TASK ITEM ▸
The listing below should be written out exactly; please include all of it.

====== DATA PROVIDED

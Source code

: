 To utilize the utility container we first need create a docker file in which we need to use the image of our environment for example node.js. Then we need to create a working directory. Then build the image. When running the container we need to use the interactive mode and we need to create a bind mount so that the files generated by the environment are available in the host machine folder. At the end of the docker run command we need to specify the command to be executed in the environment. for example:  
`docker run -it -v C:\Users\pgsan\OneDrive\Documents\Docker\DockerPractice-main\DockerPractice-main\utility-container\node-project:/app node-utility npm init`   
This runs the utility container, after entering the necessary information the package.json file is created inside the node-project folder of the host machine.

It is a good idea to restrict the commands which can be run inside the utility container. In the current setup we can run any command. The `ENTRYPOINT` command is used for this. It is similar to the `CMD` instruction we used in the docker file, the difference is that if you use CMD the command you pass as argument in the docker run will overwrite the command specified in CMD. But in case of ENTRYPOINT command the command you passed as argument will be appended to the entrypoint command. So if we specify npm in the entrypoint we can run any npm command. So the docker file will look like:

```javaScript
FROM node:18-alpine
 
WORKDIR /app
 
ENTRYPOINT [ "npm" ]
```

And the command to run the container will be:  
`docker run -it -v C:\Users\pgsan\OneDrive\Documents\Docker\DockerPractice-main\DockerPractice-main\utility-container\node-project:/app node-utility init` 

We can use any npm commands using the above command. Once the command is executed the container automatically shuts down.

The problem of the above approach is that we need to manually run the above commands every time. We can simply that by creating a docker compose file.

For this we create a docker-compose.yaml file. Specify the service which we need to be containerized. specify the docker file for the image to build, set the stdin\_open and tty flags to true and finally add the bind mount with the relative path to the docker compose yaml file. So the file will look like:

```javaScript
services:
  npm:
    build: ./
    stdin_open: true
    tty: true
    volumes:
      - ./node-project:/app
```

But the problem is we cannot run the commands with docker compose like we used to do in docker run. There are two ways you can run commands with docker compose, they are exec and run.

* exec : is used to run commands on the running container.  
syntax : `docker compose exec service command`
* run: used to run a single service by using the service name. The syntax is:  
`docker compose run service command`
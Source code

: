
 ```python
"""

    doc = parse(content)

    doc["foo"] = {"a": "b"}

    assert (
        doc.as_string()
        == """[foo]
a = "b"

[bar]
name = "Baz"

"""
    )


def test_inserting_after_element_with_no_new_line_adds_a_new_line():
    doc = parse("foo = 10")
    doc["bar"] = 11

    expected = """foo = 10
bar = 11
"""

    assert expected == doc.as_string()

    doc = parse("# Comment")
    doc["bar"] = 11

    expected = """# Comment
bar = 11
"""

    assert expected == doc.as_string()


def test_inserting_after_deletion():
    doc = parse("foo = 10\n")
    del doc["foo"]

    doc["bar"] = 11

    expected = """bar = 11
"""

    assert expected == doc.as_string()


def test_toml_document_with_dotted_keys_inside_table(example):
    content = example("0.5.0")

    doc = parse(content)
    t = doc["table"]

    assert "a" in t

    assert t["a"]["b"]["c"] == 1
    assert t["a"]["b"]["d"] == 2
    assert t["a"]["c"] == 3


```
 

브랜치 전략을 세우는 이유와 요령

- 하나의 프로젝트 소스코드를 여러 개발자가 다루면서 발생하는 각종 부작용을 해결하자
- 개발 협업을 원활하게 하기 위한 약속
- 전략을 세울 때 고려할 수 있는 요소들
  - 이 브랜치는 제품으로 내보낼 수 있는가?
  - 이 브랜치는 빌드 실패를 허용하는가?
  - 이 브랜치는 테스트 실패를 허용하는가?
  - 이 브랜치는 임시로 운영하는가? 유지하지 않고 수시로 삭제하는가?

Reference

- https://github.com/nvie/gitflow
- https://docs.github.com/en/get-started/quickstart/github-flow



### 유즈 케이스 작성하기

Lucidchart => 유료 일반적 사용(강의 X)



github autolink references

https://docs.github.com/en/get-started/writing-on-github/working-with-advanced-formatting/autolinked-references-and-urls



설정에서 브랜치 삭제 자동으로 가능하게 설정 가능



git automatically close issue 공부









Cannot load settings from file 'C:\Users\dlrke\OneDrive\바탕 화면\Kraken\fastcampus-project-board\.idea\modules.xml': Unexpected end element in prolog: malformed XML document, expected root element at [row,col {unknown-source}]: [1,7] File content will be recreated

============

FINAL ANSWER ▸
Source code

: To utilize the utility container we first need create a docker file in which we need to use the image of our environment for example node.js. Then we need to create a working directory. Then build the image. When running the container we need to use the interactive mode and we need to create a bind mount so that the files generated by the environment are available in the host machine folder. At the end of the docker run command we need to specify the command to be executed in the environment. for example:  
`docker run -it -v C:\Users\pgsan\OneDrive\Documents\Docker\DockerPractice-main\DockerPractice-main\utility-container\node-project:/app node-utility npm init`   
This runs the utility container, after entering the necessary information the package.json file is created inside the node-project folder of the host machine.

It is a good idea to restrict the commands which can be run inside the utility container. In the current setup we can run any command. The `ENTRYPOINT` command is used for this. It is similar to the `CMD` instruction we used in the docker file, the difference is that if you use CMD the command you pass as argument in the docker run will overwrite the command specified in CMD. But in case of ENTRYPOINT command the command you passed as argument will be appended to the entrypoint command. So if we specify npm in the entrypoint we can run any npm command. So the docker file will look like:

```javaScript
FROM node:18-alpine
 
WORKDIR /app
 
ENTRYPOINT [ "npm" ]
```

And the command to run the container will be:  
`docker run -it -v C:\Users\pgsan\OneDrive\Documents\Docker\DockerPractice-main\DockerPractice-main\utility-container\node-project:/app node-utility init` 

We can use any npm commands using the above command. Once the command is executed the container automatically shuts down.

The problem of the above approach is that we need to manually run the above commands every time. We can simply that by creating a docker compose file.

For this we create a docker-compose.yaml file. Specify the service which we need to be containerized. specify the docker file for the image to build, set the stdin\_open and tty flags to true and finally add the bind mount with the relative path to the docker compose yaml file. So the file will look like:

```javaScript
services:
  npm:
    build: ./
    stdin_open: true
    tty: true
    volumes:
      - ./node-project:/app
```

But the problem is we cannot run the commands with docker compose like we used to do in docker run. There are two ways you can run commands with docker compose, they are exec and run.

* exec : is used to run commands on the running container.  
syntax : `docker compose exec service command`
* run: used to run a single service by using the service name. The syntax is:  
`docker compose run service command`
Source code

:
 ```python
"""

    doc = parse(content)

    doc["foo"] = {"a": "b"}

    assert (
        doc.as_string()
        == """[foo]
a = "b"

[bar]
name = "Baz"

"""
    )


def test_inserting_after_element_with_no_new_line_adds_a_new_line():
    doc = parse("foo = 10")
    doc["bar"] = 11

    expected = """foo = 10
bar = 11
"""

    assert expected == doc.as_string()

    doc = parse("# Comment")
    doc["bar"] = 11

    expected = """# Comment
bar = 11
"""

    assert expected == doc.as_string()


def test_inserting_after_deletion():
    doc = parse("foo = 10\n")
    del doc["foo"]

    doc["bar"] = 11

    expected = """bar = 11
"""

    assert expected == doc.as_string()


def test_toml_document_with_dotted_keys_inside_table(example):
    content = example("0.5.0")

    doc = parse(content)
    t = doc["table"]

    assert "a" in t

    assert t["a"]["b"]["c"] == 1
    assert t["a"]["b"]["d"] == 2
    assert t["a"]["c"] == 3


```
 

브랜치 전략을 세우는 이유와 요령

- 하나의 프로젝트 소스코드를 여러 개발자가 다루면서 발생하는 각종 부작용을 해결하자
- 개발 협업을 원활하게 하기 위한 약속
- 전략을 세울 때 고려할 수 있는 요소들
  - 이 브랜치는 제품으로 내보낼 수 있는가?
  - 이 브랜치는 빌드 실패를 허용하는가?
  - 이 브랜치는 테스트 실패를 허용하는가?
  - 이 브랜치는 임시로 운영하는가? 유지하지 않고 수시로 삭제하는가?

Reference

- https://github.com/nvie/gitflow
- https://docs.github.com/en/get-started/quickstart/github-flow



### 유즈 케이스 작성하기

Lucidchart => 유료 일반적 사용(강의 X)



github autolink references

https://docs.github.com/en/get-started/writing-on-github/working-with-advanced-formatting/autolinked-references-and-urls



설정에서 브랜치 삭제 자동으로 가능하게 설정 가능



git automatically close issue 공부









Cannot load settings from file 'C:\Users\dlrke\OneDrive\바탕 화면\Kraken\fastcampus-project-board\.idea\modules.xml': Unexpected end element in prolog: malformed XML document, expected root element at [row,col {unknown-source}]: [1,7] File content will be recreated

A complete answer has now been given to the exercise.